Online shopping has become one of the main sources of shopping and Amazon has led this push of e-commerce. Individuals can go to their website and search for any product and Amazon will give pages of products that are similar to the item searched. Ideally, the product that the individual searched will be at the top of the results. If not, then something similar ought to be near the top. What if there was a way to make this process more efficient? A way in which the individual did not have to get on the website and search. What if they got an email from Amazon recommending products based on previous searches. In this project, we aim to build a recommendation system to make the process more efficient. Our main goal it build a recommendation system to recommend three products for each individual in our dataset. Along the way, we will also explore the data and look at the most purchased product categories as well as the most reviews left by a customer.

Download Data

Our data comes from a Kaggle competition. We are given features about the individual's feelings about the product as well as the products such as product rating, category, review body, etc. While there are a plethora of product categories, we chose to use a subset of 12 categories. This data covers 20 years of purchases.

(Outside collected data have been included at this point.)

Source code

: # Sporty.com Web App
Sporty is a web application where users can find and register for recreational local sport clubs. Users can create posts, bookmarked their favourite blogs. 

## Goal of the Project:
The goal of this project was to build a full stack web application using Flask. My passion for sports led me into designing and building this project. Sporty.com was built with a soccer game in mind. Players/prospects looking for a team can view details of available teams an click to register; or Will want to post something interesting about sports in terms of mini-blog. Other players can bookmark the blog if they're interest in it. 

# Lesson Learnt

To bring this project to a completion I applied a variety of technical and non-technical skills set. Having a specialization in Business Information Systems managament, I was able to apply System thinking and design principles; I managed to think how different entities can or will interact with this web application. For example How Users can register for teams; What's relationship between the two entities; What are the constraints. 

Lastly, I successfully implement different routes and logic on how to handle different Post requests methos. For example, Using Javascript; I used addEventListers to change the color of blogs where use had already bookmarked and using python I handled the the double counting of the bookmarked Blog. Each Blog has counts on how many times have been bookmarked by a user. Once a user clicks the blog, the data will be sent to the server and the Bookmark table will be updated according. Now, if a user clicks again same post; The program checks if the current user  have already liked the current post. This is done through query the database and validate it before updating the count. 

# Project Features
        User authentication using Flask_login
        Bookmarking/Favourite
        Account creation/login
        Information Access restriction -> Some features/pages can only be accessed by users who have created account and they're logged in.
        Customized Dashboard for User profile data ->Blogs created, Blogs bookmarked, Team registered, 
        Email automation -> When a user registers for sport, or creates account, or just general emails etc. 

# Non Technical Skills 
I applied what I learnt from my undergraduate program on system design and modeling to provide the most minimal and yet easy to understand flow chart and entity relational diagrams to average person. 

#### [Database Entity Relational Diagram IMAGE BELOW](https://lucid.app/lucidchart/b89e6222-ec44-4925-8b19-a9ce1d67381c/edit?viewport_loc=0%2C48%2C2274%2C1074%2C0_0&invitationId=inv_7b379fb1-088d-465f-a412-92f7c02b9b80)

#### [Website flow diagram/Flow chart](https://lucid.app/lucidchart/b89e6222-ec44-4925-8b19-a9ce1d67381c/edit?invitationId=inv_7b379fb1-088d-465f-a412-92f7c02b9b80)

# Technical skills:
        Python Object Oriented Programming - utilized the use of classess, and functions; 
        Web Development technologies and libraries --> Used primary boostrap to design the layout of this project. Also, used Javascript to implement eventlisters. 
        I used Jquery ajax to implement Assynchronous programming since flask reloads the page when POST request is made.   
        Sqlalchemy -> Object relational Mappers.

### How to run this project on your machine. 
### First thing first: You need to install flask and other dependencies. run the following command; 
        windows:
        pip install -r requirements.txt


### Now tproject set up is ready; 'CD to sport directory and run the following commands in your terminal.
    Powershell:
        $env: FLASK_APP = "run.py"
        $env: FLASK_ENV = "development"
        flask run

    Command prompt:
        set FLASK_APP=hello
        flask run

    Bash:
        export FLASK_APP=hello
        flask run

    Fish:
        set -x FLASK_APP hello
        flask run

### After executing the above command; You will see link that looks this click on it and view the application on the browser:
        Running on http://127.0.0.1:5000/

Upload the data into Google Cloud and Google Drive

  1. The first step is to upload the 12 dataset (21.78 GB) to Google Cloud drive as following:
  2. The second step is transfer all the dataset to Hadoop file system on the Cloud by typing the following code into your cloud terminal
hadoop fs -moveFromLocal /home/g593697882/archive hdfs://cluster-bigdata1-m/user/root/archive

Upload all 12 dataset to your Google drive.

Run the code on two the platforms

On Google Cloud

For 01-EDA.ipynb, 02-recommender-system.ipynb, 03-cluster-product-title.ipynb, 04-lsh-product-info.ipynb, these four python jyputer notebooks should be ran on the Google Gloud seperately. In the Google Cloud, we used Pyspark which is installed by the Cloud, we don't need to install any packages by ourselves.


On Google Colab

05-sentiment-analysis.ipynb and 06-fine-tune-BERT-on-our-dataset.ipynb should be ran on the google colab. All the needed packages will be installed once you ran each cell from the beginning because installing codes are included in the beginning.